Seandainya besok atau lusa Revolusi Dunia selesai sekaligus, maka tentulah Program Maksimum ini atau beberapa pasal di antaranya akan mendapat corak yang baru dan kemungkinan yang lebih luas. Urusan politik, milik dan ekonomi tentulah akan mendapatkan bahan dan jaminan yang tiada terbatas oleh masih adanya negara kapitalis dan imperialis. Dalam hal ini, maka Program Maksimum itu mungkin akan bertukar menjadi Program Minimum, dalam fase sejarah yang lebih tinggi. Tetapi kalau seandainya pula kapitalisme-imperialisme masih lama melingkungi Indonesia sekarang, maka mungkin sekali Program Maksimum ini akan tinggal maksimum dalam arti yang sesungguhnya. Dalam hal ini kita akan terpaksa bergerak ke jaman sosialisme dengan alat dan kekuatan yang ada pada kita sendiri.

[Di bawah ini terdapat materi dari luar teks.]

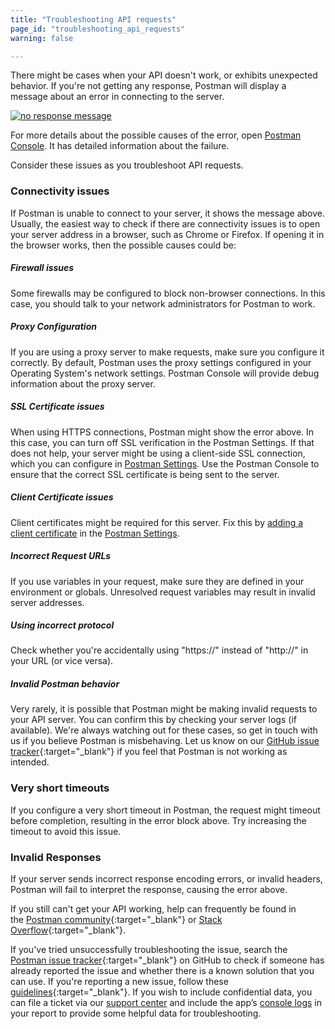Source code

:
 ```yaml
---
title: "Troubleshooting API requests"
page_id: "troubleshooting_api_requests"
warning: false

---
```


There might be cases when your API doesn't work, or exhibits unexpected behavior. If you're not getting any response, Postman will display a message about an error in connecting to the server.

[![no response message](https://s3.amazonaws.com/postman-static-getpostman-com/postman-docs/WS-troubleshooting-APIs.png)](https://s3.amazonaws.com/postman-static-getpostman-com/postman-docs/WS-troubleshooting-APIs.png)

For more details about the possible causes of the error, open [Postman Console](/docs/postman/sending_api_requests/debugging_and_logs). It has detailed information about the failure. 

Consider these issues as you troubleshoot API requests. 

### Connectivity issues

If Postman is unable to connect to your server, it shows the message above. Usually, the easiest way to check if there are connectivity issues is to open your server address in a browser, such as Chrome or Firefox. If opening it in the browser works, then the possible causes could be:

##### **Firewall issues**

Some firewalls may be configured to block non-browser connections. In this case, you should talk to your network administrators for Postman to work.

##### **Proxy Configuration**

If you are using a proxy server to make requests, make sure you configure it correctly. By default, Postman uses the proxy settings configured in your Operating System's network settings. Postman Console will provide debug information about the proxy server.

##### **SSL Certificate issues**

When using HTTPS connections, Postman might show the error above. In this case, you can turn off SSL verification in the Postman Settings. If that does not help, your server might be using a client-side SSL connection, which you can configure in [Postman Settings](/docs/postman/launching_postman/settings). Use the Postman Console to ensure that the correct SSL certificate is being sent to the server.

##### **Client Certificate issues**

Client certificates might be required for this server. Fix this by [adding a client certificate](/docs/postman/sending_api_requests/certificates) in the [Postman Settings](/docs/postman/launching_postman/settings).  

##### **Incorrect Request URLs**

If you use variables in your request, make sure they are defined in your environment or globals. Unresolved request variables may result in invalid server addresses.

##### **Using incorrect protocol**

Check whether you're accidentally using "https://" instead of "http://" in your URL (or vice versa).

##### **Invalid Postman behavior**

Very rarely, it is possible that Postman might be making invalid requests to your API server. You can confirm this by checking your server logs (if available). We're always watching out for these cases, so get in touch with us if you believe Postman is misbehaving. Let us know on our [GitHub issue tracker](https://github.com/postmanlabs/postman-app-support/issues){:target="_blank"} if you feel that Postman is not working as intended.

### Very short timeouts

If you configure a very short timeout in Postman, the request might timeout before completion, resulting in the error block above. Try increasing the timeout to avoid this issue.

### Invalid Responses

If your server sends incorrect response encoding errors, or invalid headers, Postman will fail to interpret the response, causing the error above.

If you still can't get your API working, help can frequently be found in the [Postman community](https://postmancommunity.slack.com){:target="_blank"} or [Stack Overflow](https://stackoverflow.com/questions/tagged/postman){:target="_blank"}.

If you've tried unsuccessfully troubleshooting the issue, search the [Postman issue tracker](https://github.com/postmanlabs/postman-app-support/issues){:target="_blank"} on GitHub to check if someone has already reported the issue and whether there is a known solution that you can use. If you're reporting a new issue, follow these [guidelines](https://github.com/postmanlabs/postman-app-support#user-content-guidelines-for-reporting-issues){:target="_blank"}. If you wish to include confidential data, you can file a ticket via our [support center]({{site.pm.support_center}}) and include the app’s [console logs](/docs/postman/sending_api_requests/debugging_and_logs) in your report to provide some helpful data for troubleshooting. 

Sebagaimana keterlaluan pesimisme (selalu memandang gelap di hari depan) bisa membekukan semua kekuatan, begitulah pula sebaliknya keterlaluan optimisme (selalu memandang baik saja) bisa menimbulkan kekecewaan yang mematahkan puncak semangat berjuang. Sebalinya ada perlantunan dan keseimbangan antara pesimisme dan optimisme dalam taksiran dan tafsiran kita di hari depan. Dipandang dari sudut inilah kiranya Program Maksimum ini berada dalam titik berat, kemungkinan, dan boleh dipakai sebagai working-hipothesis yakni membuka jalan atau jalan pembuka untuk hari depan.
Program Maksimum
1. Pemerintah, untuk dan Oleh rakyat (Murba)
Dunia demokrasi borjuis memang juga sering mempergunakan formula tersebut, buat merebut hatinya para rakyat dalam pemilihan umum. Prakteknya pemerintah demokrasi borjuis masih bertentangan dengan isi formula ini. Formula ini memang berasal dari kalangan borjuis. Tetapi kaum borjuis sendiri tiada bisa dan tiada mau mempraktekkannya.
Jika di dalam negeri yang “demokratis” seperti Amerika dan Inggris formula politik ini benar-benar dilaksanakan, tentulah suatu pemilihan umum akan menaruh pemerintahan negara itu di tangan kaum proletar, ialah kelas terbesar dalam negara itu.
Formula politik terlaksana menjadi pemerintah dari kaum proletar, untuk proletar dan oleh proletar. Dengan demikian (seandainya tak ada birokrasi dalam pemerintahan), maka tiap-tiap pemilihan umum dalam dunia demokrasi akan menaruhkan kekuasaan pada kaum buruh yang terbanyak jumlahnya itu.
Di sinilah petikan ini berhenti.